[Raw data]
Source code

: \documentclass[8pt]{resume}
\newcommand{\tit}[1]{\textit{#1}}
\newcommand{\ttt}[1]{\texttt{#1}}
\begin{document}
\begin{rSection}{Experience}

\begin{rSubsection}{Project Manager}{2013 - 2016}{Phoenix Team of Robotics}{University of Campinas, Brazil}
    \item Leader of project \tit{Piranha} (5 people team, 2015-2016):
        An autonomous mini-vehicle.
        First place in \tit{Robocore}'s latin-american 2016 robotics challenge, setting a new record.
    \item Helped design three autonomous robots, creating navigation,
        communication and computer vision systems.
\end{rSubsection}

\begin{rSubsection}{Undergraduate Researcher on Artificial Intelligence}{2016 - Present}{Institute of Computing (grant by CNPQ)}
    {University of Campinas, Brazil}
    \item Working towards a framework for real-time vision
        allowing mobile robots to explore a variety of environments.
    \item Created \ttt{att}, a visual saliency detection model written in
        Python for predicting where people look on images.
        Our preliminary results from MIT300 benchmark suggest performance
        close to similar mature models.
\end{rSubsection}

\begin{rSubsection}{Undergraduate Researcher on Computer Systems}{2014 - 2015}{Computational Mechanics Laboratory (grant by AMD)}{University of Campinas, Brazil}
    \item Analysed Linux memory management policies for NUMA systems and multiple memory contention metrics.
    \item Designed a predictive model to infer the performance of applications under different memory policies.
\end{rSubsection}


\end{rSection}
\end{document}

* * *

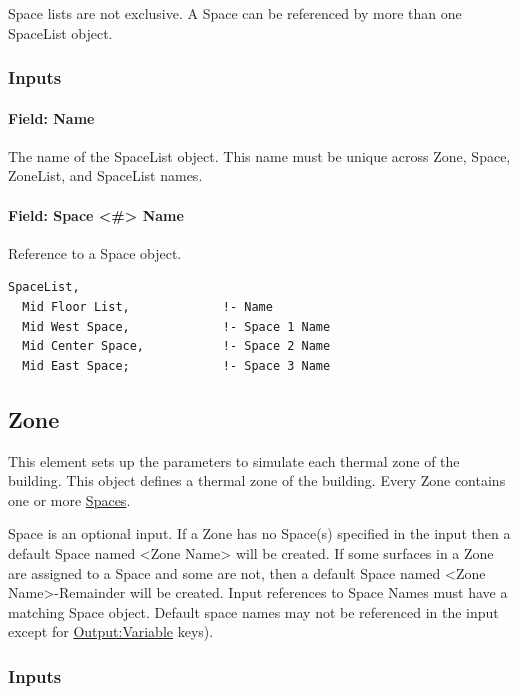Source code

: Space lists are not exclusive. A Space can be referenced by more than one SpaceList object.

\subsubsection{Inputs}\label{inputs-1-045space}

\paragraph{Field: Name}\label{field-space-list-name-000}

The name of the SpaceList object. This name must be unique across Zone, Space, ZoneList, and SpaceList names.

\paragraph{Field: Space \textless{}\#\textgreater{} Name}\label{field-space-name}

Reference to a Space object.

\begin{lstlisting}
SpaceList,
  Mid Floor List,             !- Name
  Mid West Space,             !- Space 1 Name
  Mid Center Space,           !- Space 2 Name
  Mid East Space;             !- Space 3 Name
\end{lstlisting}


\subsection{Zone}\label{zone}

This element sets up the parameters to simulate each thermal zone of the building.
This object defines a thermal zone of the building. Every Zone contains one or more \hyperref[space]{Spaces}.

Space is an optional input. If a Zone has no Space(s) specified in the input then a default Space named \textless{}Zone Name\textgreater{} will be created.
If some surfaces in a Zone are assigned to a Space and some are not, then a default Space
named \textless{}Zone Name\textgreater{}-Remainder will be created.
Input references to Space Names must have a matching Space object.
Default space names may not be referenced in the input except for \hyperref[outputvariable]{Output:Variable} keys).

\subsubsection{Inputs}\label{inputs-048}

[The task] Look through the records and gather every line containing "vision".

[Answer to this exercise]
        communication and computer vision systems.
    \item Working towards a framework for real-time vision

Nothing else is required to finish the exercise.